体外研究橙皮苷抑制钛颗粒介导的破骨细胞分化

目的研究橙皮苷对钛颗粒介导前破骨细胞分化及成熟的影响。 方法骨髓巨噬细胞在巨噬细胞集落刺激因子(M-CSF)30 ng/ml及核因子κB受体活化因子配体(Rankl)50 ng/ml刺激下，诱导分化为破骨细胞。扫描电镜观察钛磨损颗粒形貌结构。对不同浓度下橙皮苷对巨噬细胞增殖的影响进行t检验分析得出最低有效浓度；对抗酒石酸酸性磷酸酶(TRAP)阳性细胞数及骨吸收陷窝面积判断橙皮苷对破骨细胞分化及成熟的影响。最后通过实时定量PCR(RT-PCR)验证橙皮苷对钛颗粒介导的破骨基因，包括活化T细胞核因子(NFATc1)、组织蛋白酶K (CTSK)、TRAP的影响。TRAP阳性细胞数及骨吸收陷窝面积、RT-PCR结果数据均采用t检验分析。 结果扫描电镜显示钛磨损颗粒大小在1～3 μm。CCK-8实验结果显示橙皮苷对巨噬细胞增殖有促进作用，浓度超过40 μmol/L后，会对巨噬细胞产生抑制作用(F＝40.1, P<0.01)，所以选择40 μmol/L作为对巨噬细胞分化的影响。在抗酒石酸酸性磷酸酶染色中发现40 μmol/L的橙皮苷会明显抑制前破骨细胞的分化，TRAP阳性细胞数目及破骨细胞的面积明显减少(t＝5.5，P<0.05)。与对照组相比，扫描电镜观察钛颗粒介导骨吸收陷窝面积明显增多，但加入40 μmol/L的橙皮苷后，这种吸收效果或明显减少(t＝6.1，P<0.05)。最后，通过RT-PCR实验得出，40 μmol/L的橙皮苷会明显抑制破骨细胞分化相关NFATc1, CTSK，TRAP基因(t＝7.1、4.8、9.1，均为P<0.05)。 结论橙皮苷抑制钛颗粒介导的破骨细胞分化及成熟。

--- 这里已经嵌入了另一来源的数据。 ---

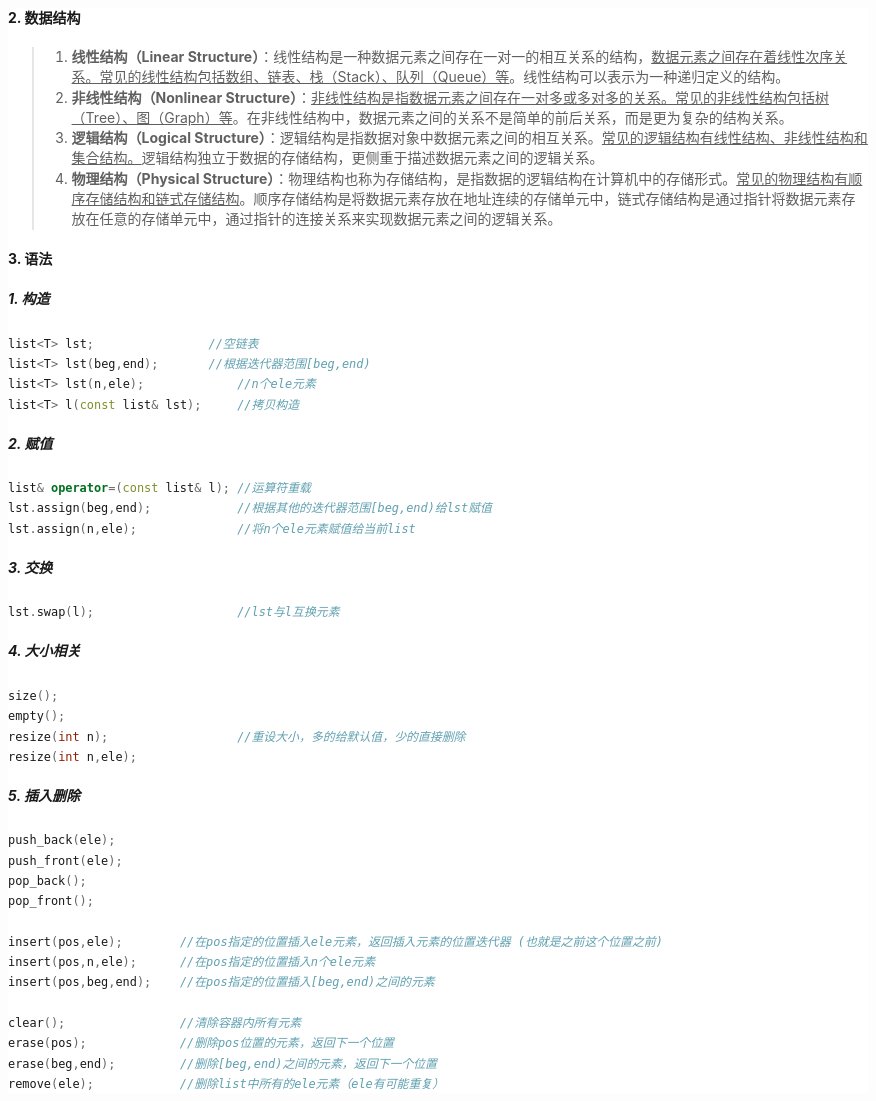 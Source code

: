   

#### 2. 数据结构

> 1. **线性结构（Linear Structure）**：线性结构是一种数据元素之间存在一对一的相互关系的结构，<u>数据元素之间存在着线性次序关系。常见的线性结构包括数组、链表、栈（Stack）、队列（Queue）等</u>。线性结构可以表示为一种递归定义的结构。
> 2. **非线性结构（Nonlinear Structure）**：<u>非线性结构是指数据元素之间存在一对多或多对多的关系。常见的非线性结构包括树（Tree）、图（Graph）等</u>。在非线性结构中，数据元素之间的关系不是简单的前后关系，而是更为复杂的结构关系。
> 3. **逻辑结构（Logical Structure）**：逻辑结构是指数据对象中数据元素之间的相互关系。<u>常见的逻辑结构有线性结构、非线性结构和集合结构。</u>逻辑结构独立于数据的存储结构，更侧重于描述数据元素之间的逻辑关系。
> 4. **物理结构（Physical Structure）**：物理结构也称为存储结构，是指数据的逻辑结构在计算机中的存储形式。<u>常见的物理结构有顺序存储结构和链式存储结构</u>。顺序存储结构是将数据元素存放在地址连续的存储单元中，链式存储结构是通过指针将数据元素存放在任意的存储单元中，通过指针的连接关系来实现数据元素之间的逻辑关系。



#### 3. 语法

##### 1. 构造

```c++
list<T> lst;				//空链表			
list<T> lst(beg,end);		//根据迭代器范围[beg,end)
list<T> lst(n,ele);				//n个ele元素
list<T> l(const list& lst);		//拷贝构造
```

##### 2. 赋值

```c++
list& operator=(const list& l);	//运算符重载
lst.assign(beg,end);			//根据其他的迭代器范围[beg,end)给lst赋值
lst.assign(n,ele);				//将n个ele元素赋值给当前list
```

##### 3. 交换

```c++
lst.swap(l);					//lst与l互换元素
```

##### 4. 大小相关

```c++
size();
empty();
resize(int n);					//重设大小，多的给默认值，少的直接删除
resize(int n,ele);
```

##### 5. 插入删除

```c++
push_back(ele);
push_front(ele);
pop_back();
pop_front();

insert(pos,ele);		//在pos指定的位置插入ele元素，返回插入元素的位置迭代器 (也就是之前这个位置之前)
insert(pos,n,ele);		//在pos指定的位置插入n个ele元素
insert(pos,beg,end);	//在pos指定的位置插入[beg,end)之间的元素

clear();				//清除容器内所有元素				
erase(pos);				//删除pos位置的元素，返回下一个位置
erase(beg,end);			//删除[beg,end)之间的元素，返回下一个位置
remove(ele);			//删除list中所有的ele元素（ele有可能重复）
```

Hesperidin inhibits osteoclast differentiation mediated by titanium particles in vitro

ObjectiveTo investigate the effects of hesperidin on titanium particles-mediated osteoclast differentiation and maturation. MethodsBone marrow macrophages were induced to differentiate into osteoclasts under the stimulation of M-CSF (30ng / ml) and Rankl (50ng / ml). SEM was used to observe the morphology and structure of titanium particles. Cell counting kit 8(CCK8) was used to screen the lowest effective concentration of hesperidin. The effects of hesperidin on osteoclast differentiation and maturation was determined by observing the number of tanrate resistaIlt acid phosphatase (TRAP) positive cells and observing the area of bone resorption pits by SEM. The effects of hesperidin on titanium particle-mediated osteoclast marker genes including nuclear factor of activated T-cells cytoplasmic one(NFATc1), cathepsin K(CK), TRAP was detected by real-time PCR(RT-PCR). ResultsThe size of titanium particles were 1-3 μm.CCK-8 showed that hesperidin had a significant inhibitory effect on macrophages when the concentration of hesperidin exceeded 40 μmol/L (F=40.1, P<0.01). TRAP staining revealed that hesperidin significantly inhibited the differentiation of pre-osteoclasts. SEM showed that the area of the titanium particles mediated bone resorption was significantly increased, However, after the addition of 40 μmol/L hesperidin, the absorption effect was significantly reduced (t=6.1, P<0.05). Hesperidin significantly inhibited the expression of osteoclast-related genes, including NFATc1, CTSK, and TRAP(t=7.1, 4.8, 9.1, all P<0.05). ConclusionHesperidin may inhibite titanium particles-mediated osteoclast differentiation and maturation.